=== What to work on ===
From the first line of the records down to the one that holds "on Real DataSets", transcribe each line exactly and add nothing.

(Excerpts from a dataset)
■ ■ ■ ■ ■

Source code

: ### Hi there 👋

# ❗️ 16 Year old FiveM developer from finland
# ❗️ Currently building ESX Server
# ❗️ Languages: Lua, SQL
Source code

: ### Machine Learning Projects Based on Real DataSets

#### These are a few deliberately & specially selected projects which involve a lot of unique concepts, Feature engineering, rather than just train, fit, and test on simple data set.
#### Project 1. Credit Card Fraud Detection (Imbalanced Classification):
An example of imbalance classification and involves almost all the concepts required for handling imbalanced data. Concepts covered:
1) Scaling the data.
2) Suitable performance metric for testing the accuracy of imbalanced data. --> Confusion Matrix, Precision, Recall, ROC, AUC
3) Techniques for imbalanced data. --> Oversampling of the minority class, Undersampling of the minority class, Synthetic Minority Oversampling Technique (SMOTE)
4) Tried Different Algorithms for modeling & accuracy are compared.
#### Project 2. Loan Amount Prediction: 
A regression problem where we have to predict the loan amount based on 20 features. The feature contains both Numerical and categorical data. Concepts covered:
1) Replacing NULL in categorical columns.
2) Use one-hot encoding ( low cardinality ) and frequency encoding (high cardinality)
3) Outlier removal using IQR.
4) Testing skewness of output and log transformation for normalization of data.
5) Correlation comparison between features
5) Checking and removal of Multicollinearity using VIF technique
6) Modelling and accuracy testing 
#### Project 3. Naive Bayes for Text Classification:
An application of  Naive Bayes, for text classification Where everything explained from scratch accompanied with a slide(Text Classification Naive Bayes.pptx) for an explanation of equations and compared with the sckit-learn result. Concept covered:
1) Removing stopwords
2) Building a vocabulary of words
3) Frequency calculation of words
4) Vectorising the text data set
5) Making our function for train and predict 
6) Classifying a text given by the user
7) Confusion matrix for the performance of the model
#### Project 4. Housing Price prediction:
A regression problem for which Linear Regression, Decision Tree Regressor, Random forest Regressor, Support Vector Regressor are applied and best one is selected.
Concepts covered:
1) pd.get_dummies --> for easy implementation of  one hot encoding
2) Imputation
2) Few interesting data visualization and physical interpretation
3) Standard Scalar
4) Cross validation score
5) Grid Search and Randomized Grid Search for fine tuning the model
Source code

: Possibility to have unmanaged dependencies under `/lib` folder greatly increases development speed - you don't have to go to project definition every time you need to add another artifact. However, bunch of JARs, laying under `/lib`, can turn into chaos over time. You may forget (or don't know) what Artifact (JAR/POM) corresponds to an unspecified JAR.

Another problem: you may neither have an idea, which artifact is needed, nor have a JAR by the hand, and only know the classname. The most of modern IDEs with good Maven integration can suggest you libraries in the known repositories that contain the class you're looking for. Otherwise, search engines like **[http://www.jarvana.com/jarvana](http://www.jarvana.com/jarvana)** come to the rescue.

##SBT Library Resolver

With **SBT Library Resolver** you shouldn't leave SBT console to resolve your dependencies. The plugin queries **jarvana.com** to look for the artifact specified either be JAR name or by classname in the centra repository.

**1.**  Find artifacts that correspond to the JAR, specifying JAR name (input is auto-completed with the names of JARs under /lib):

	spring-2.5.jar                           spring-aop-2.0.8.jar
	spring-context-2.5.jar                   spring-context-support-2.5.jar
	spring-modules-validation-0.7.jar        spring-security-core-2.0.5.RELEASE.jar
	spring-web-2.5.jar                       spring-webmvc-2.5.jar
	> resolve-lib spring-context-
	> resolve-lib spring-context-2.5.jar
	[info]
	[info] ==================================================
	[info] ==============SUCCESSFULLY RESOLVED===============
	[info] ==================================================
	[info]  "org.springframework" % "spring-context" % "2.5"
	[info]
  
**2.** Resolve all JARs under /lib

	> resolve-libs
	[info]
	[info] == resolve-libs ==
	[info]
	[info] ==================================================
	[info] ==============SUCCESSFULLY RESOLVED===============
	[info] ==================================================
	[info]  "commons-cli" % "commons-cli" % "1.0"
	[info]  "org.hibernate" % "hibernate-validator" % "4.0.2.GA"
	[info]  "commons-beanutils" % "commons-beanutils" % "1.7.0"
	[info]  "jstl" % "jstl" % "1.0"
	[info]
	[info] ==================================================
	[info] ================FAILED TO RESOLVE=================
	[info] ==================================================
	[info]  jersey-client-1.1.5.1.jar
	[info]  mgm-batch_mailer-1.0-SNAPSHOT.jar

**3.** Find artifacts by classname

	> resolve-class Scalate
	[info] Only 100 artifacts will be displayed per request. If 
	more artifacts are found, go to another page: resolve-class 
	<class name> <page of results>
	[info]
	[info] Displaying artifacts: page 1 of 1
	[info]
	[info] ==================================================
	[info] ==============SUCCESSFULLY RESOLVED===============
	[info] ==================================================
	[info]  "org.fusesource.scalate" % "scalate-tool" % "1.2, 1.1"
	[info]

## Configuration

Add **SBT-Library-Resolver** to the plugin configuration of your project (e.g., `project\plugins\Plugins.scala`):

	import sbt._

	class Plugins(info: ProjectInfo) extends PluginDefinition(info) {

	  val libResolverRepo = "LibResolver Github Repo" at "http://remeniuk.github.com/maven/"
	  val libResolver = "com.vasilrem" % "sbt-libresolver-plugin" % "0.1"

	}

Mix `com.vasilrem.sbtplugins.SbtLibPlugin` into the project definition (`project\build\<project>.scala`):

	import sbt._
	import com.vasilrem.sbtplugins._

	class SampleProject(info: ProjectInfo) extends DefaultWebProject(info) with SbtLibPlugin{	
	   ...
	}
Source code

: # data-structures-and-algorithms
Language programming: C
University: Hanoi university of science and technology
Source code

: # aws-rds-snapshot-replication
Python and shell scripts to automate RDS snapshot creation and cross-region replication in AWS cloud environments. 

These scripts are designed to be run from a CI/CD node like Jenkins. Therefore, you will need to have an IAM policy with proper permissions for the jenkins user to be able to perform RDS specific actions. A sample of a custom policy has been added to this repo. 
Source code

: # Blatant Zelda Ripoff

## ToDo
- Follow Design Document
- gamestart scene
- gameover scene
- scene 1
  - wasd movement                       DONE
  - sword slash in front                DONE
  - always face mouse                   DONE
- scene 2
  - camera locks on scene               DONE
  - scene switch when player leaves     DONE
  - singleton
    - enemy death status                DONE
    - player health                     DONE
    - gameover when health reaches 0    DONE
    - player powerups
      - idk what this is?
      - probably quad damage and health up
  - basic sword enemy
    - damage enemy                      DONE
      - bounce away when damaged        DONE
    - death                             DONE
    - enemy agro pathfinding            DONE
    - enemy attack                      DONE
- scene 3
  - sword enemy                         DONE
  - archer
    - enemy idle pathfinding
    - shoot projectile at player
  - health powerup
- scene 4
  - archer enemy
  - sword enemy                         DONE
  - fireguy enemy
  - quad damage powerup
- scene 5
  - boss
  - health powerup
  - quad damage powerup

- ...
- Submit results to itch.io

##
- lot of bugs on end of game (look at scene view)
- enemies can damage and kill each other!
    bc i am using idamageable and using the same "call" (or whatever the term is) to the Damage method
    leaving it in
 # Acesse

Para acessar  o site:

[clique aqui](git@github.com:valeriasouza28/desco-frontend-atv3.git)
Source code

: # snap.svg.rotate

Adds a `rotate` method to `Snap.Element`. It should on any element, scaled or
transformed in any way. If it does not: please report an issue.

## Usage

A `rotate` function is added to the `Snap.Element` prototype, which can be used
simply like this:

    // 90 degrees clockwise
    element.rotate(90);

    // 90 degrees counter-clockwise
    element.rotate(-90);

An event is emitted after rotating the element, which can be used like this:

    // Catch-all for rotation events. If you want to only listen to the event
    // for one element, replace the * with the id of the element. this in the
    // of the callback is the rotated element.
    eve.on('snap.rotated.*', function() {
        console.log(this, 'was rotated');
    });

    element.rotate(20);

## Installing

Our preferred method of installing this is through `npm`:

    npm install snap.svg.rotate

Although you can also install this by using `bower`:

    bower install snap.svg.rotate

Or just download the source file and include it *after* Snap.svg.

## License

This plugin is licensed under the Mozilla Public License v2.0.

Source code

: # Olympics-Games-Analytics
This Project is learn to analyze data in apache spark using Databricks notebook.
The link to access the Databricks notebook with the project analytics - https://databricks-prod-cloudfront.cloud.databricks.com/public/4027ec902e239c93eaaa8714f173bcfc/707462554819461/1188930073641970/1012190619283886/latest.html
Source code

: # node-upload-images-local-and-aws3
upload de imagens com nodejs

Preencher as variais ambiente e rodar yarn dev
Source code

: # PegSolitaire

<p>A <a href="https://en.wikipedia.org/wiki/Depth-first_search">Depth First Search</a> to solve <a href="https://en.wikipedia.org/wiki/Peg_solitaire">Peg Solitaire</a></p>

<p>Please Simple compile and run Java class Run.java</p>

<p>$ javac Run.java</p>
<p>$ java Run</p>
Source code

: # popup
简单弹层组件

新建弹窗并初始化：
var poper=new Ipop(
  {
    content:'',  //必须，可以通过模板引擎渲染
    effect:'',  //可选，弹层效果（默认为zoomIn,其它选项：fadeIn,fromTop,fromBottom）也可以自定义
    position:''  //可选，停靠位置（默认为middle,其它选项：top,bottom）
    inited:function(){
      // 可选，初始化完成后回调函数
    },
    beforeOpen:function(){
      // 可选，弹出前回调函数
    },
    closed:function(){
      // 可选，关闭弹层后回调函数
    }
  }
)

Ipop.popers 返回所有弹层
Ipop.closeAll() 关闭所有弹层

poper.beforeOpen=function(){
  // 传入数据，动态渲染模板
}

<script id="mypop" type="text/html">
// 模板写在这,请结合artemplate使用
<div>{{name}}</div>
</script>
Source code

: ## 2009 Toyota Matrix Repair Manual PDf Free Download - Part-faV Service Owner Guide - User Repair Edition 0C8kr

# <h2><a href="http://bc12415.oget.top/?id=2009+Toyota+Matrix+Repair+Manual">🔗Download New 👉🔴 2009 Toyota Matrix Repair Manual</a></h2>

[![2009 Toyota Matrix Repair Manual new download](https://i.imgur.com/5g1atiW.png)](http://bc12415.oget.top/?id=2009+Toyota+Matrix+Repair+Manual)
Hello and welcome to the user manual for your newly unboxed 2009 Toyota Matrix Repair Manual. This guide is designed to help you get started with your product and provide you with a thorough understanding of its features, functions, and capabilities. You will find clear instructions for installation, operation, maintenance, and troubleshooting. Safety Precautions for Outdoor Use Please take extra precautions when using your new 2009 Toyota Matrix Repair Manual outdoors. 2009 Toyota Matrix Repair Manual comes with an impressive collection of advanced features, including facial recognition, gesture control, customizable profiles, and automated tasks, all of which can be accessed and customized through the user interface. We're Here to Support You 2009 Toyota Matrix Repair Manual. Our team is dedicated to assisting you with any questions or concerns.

■ ■ ■ ■ ■

=== Final answer ===
Source code

: ### Hi there 👋

# ❗️ 16 Year old FiveM developer from finland
# ❗️ Currently building ESX Server
# ❗️ Languages: Lua, SQL
Source code

: ### Machine Learning Projects Based on Real DataSets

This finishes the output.